If you already hate the act you’re on the right path. I say read truthinator’s post again…pick yourself up and go round again!

Don’t get discouraged! God hates to see us eaten alive by sin!

thank you everyone, this was more and better advice then i had hoped to get. thank you so much.

BuddyJack,

My advice is deep devotion to our Blessed Virgin Mother Mary. Pray the Rosary and learn to deeply meditate on the mysteries by studying the related Scriptures (also use a good Rosary meditation book).

Beyond that, RUN and I mean RUN to our lady whenever your are tempted. When you go to bed at night, believe that she is right there AS YOUR MOTHER to help you be pure and to cuddle and comfort you as an innocent little child. Hold on to that image.

As a Catholic you know that Mary was the purest human being (apart from Christ) who ever lived. She is FULL OF GRACE and therefore as she mothers you, she is able to impart complete purity to you.

There is one more thing. It is a myth to think that the vice of masturbation ends once you are married. Believe me, if you cannot conquer prior to marriage, you probably won’t be able to stop completely once married. This will diminish your sexual capacity for your wife in all dimensions: spiritual, physiological, and psychological.

Also, masturbation makes it impossible to truly and truthfully enter the Sacrament of Holy Matrimony. It can distract you from choosing the right young woman to marry and from the holy focus you’ll need to complete pre-Cana and prepare to take your vows. Please don’t rob yourself of Christ’s highest purpose for your future married life by settling for a few moments of pleasure right now.

Buddy, I would look into hidden reasons behind why you turn to masturbation to begin with. I have been struggling with this sin since 9th grade and now I am 22. For me, I was shy and couldnt relate to girls so it became a way of dealing with my problems. You can also fall into it in times of loneliness, anger, fear etc. I myself can sometimes only go one or two weeks no matter how hard i try. Sometimes we slip up. You just have to follow everyones advice and try to avoid trigger situations like I mentioned and replace them with exercise or another wholseome activity. Best of Luck;)

Everybody goes through this, even priests. How do i know this? I actually asked a priest, sort of. I was no different than you, asking for forgiveness. Once i recieved my commings, I asked him, “Did you ever, you know?” To my surprise, he said, “yes”. Naturally i asked him how he was able to overcome it, and was it possible for me to do the same.

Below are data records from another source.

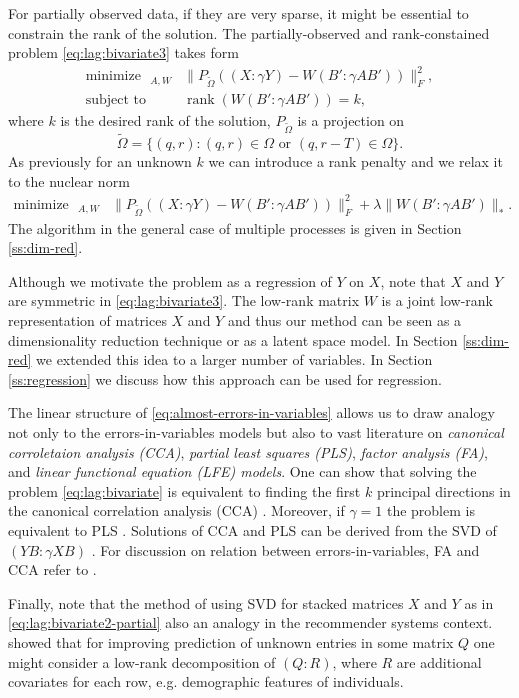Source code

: \documentclass[preprint]{imsart}
\numberwithin{equation}{section}
\theoremstyle{plain}
\DeclareMathOperator*{\rank}{rank}
\DeclareMathOperator*{\minimize}{minimize\ \ }
\DeclareMathOperator*{\subjectto}{subject\ to\ \ }
\begin{document}
For partially observed data, if they are very sparse, it might be essential to constrain the rank of the solution. The partially-observed and rank-constained problem \eqref{eq:lag:bivariate3} takes form 
\begin{align*}%
  \minimize_{A,W} & \| P_{\tilde\Omega}((X:\gamma Y) - W(B':\gamma A B')) \|_F^2,\nonumber\\
  \subjectto & \rank(W(B':\gamma A B')) = k,
\end{align*}
where $k$ is the desired rank of the solution, $P_{\tilde\Omega}$ is a projection on \[\tilde\Omega = \{(q,r): (q,r) \in \Omega \text{ or } (q,r-T) \in \Omega\}. \] As previously for an unknown $k$ we can introduce a rank penalty and we relax it to the nuclear norm
\begin{align}\label{eq:lag:bivariate2-partial}
  \minimize_{A,W} & \| P_{\tilde\Omega}((X:\gamma Y) - W(B':\gamma A B')) \|_F^2 + \lambda\|W(B':\gamma A B')\|_*.
\end{align}
The algorithm in the general case of multiple processes is given in Section \ref{ss:dim-red}.

Although we motivate the problem as a regression of $Y$ on $X$, note that $X$ and $Y$ are symmetric in \eqref{eq:lag:bivariate3}. The low-rank matrix $W$ is a joint low-rank representation of matrices $X$ and $Y$ and thus our method can be seen as a dimensionality reduction technique or as a latent space model. In Section \ref{ss:dim-red} we extended this idea to a larger number of variables. In Section \ref{ss:regression} we discuss how this approach can be used for regression.

The linear structure of \eqref{eq:almost-errors-in-variables} allows us to draw analogy not only to the errors-in-variables models but also to vast literature on {\em canonical corroletaion analysis (CCA)}, {\em partial least squares (PLS)}, {\em factor analysis (FA)}, and {\em linear functional equation (LFE) models}. One can show that solving the problem \eqref{eq:lag:bivariate} is equivalent to finding the first $k$ principal directions in the canonical correlation analysis (CCA) \citep{hotelling1936relations}. Moreover, if $\gamma=1$ the problem is equivalent to PLS \citep{wold1975soft}. Solutions of CCA and PLS can be derived from the SVD of $(YB:\gamma XB)$ \citep{borga1997unified}. For discussion on relation between errors-in-variables, FA and CCA refer to \cite{gleser1981estimation}.

Finally, note that the method of using SVD for stacked matrices $X$ and $Y$ as in \eqref{eq:lag:bivariate2-partial} also an analogy in the recommender systems context. \citet{condli1999bayesian} showed that for improving prediction of unknown entries in some matrix $Q$ one might consider a low-rank decomposition of $(Q:R)$, where $R$ are additional covariates for each row, e.g. demographic features of individuals. %
\end{document}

He told me to complete a twenty day fast. The idea, he offered, was to streangthen my will through something i could easily control. Noticing a perplex look in my face, he told me that while i fasted and streangthened my will, i would be ridding my body of the impurities which kept it from fuctioning as the good Lord had intentioned it.

Having nothing to loose, I decided to give this holy man’s method a try And yes, it was difficult, but in truth those grumbling noises coming from my stomache, day and night, reminded me of my purpose.

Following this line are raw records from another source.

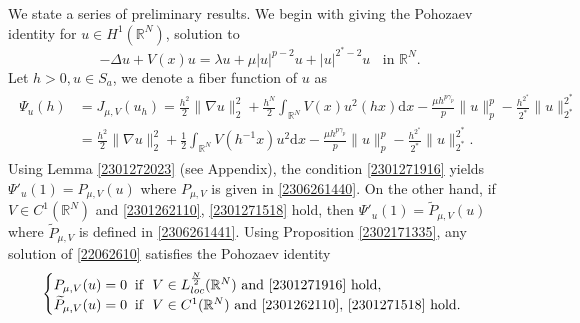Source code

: \documentclass[10pt]{article}
\numberwithin{equation}{section}
\newcommand{\ud}{\mathrm{d}}
\numberwithin{equation}{section}
\begin{document}
We state a series of preliminary results. We begin with giving the Pohozaev identity for $u\in H^1(\mathbb{R}^N)$, solution to
\begin{equation}\label{22062610}
-\Delta u+V(x)u=\lambda u+\mu |u|^{p-2}u+|u|^{2^{*}-2}u \;\;\text { in } \mathbb{R}^N.
\end{equation}
Let $h > 0, u\in S_a$, we denote a fiber function of $u$ as
\begin{align}\label{22072120}
\begin{split}
  \Psi_u(h) &=J_{\mu, V}(u_h)=\frac{h^2}{2}\|\nabla u\|_2^2
+\frac{h^N}{2} \int_{\mathbb{R}^N} V(x)u^2(hx) \ud x-\frac{\mu h^{p\gamma_p }}{p}\|u\|_p^p
-\frac{h^{2^*}}{2^{*}}\|u\|_{2^*}^{2^*}\\
& =\frac{h^{2}}{2}\|\nabla u\|_2^2
+\frac12 \int_{\mathbb{R}^N} V(h^{-1}x)u^2 \ud x-\frac{\mu h^{p\gamma_p }}{p}\|u\|_p^p
-\frac{h^{2^*}}{2^{*}}\|u\|_{2^*}^{2^*}.
\end{split}
\end{align}
Using Lemma \ref{2301272023} (see Appendix), the condition \eqref{2301271916} yields $\Psi'_u(1)={P}_{\mu, V}(u)$ where ${P}_{\mu, V}$ is given in \eqref{2306261440}. On the other hand, if $V\in C^1(\mathbb{R}^N)$ and \eqref{2301262110}, \eqref{2301271518} hold, then
$\Psi'_u(1)=\widetilde{P}_{\mu, V}(u)$ where $\widetilde{P}_{\mu, V}$ is defined in \eqref{2306261441}.
Using Proposition \ref{2302171335}, any solution of \eqref{22062610} satisfies the Pohozaev identity
\begin{equation}\label{2302071001}
\begin{cases}
{P}_{\mu, V}(u)=0\;\; \text{if ~} V\in L_{loc}^{\frac{N}{2}}(\mathbb{R}^N)~\text{and}~\eqref{2301271916}~\text{hold},\\
\widetilde{P}_{\mu, V}(u)=0\;\; \text{if ~} V\in C^1(\mathbb{R}^N) ~\text{and}~\eqref{2301262110},\,\eqref{2301271518}~\text{hold}.
\end{cases}
\end{equation}\par
\end{document}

And he was right. As the fast progressed i noticed my breathing became sounder. Smells became more distinct. My taste buds became alive with the simpliest of foods. My intuition and spirituality became heightened. And i stopped the masturbation.

When I told this wonderfull priest of my results, he simply said to continue with what i had discovered. To this day i still fast, but it has become more of a lifestyle. I owe alot to that priest.

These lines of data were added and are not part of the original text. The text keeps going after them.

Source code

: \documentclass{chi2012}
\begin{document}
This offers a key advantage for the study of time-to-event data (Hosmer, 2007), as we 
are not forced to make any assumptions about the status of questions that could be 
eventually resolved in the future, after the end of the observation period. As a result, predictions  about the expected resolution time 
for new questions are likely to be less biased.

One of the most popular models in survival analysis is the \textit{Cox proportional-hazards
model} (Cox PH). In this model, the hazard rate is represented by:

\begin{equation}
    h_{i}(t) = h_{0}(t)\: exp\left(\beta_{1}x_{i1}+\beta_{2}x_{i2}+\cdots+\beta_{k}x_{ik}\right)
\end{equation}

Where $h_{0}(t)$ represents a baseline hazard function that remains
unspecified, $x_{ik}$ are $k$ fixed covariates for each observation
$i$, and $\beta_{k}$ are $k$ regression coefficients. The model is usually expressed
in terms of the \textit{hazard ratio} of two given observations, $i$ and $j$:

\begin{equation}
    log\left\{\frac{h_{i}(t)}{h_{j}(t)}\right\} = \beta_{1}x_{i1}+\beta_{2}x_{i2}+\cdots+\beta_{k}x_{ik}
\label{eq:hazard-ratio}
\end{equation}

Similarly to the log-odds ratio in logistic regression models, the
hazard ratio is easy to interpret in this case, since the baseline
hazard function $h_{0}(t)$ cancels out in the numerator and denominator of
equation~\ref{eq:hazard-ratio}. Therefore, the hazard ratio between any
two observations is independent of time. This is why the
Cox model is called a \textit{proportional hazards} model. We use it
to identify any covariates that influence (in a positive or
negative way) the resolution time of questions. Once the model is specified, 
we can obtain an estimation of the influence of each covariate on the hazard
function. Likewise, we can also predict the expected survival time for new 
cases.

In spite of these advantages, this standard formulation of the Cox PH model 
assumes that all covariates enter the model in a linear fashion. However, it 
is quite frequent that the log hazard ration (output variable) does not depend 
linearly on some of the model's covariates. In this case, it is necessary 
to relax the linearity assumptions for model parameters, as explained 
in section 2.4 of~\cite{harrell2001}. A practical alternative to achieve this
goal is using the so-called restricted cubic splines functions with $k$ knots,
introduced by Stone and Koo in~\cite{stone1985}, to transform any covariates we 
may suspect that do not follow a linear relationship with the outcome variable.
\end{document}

If a twenty day fast seems ardious, start with a two day fast a week for a month. Then move to a three days a week fast, Continue in this fashion for three moths. From there, it’s up to you to continue until you reach the desired 2O, 30, or even a 40 days fast.

P.S.
Almost forgot, i prayed like a mad man. In the morning, in the afternoon and at night. I even prayed in between, and in the between between’s. It actually became second nature. Normal you might say.

What do you mean by a fast? Do you eat food at all during this period? Or do you eat according to “fasting” as on Good Friday and Ash Wednesday (1 large meal, 2 small meals, and nothing in between)?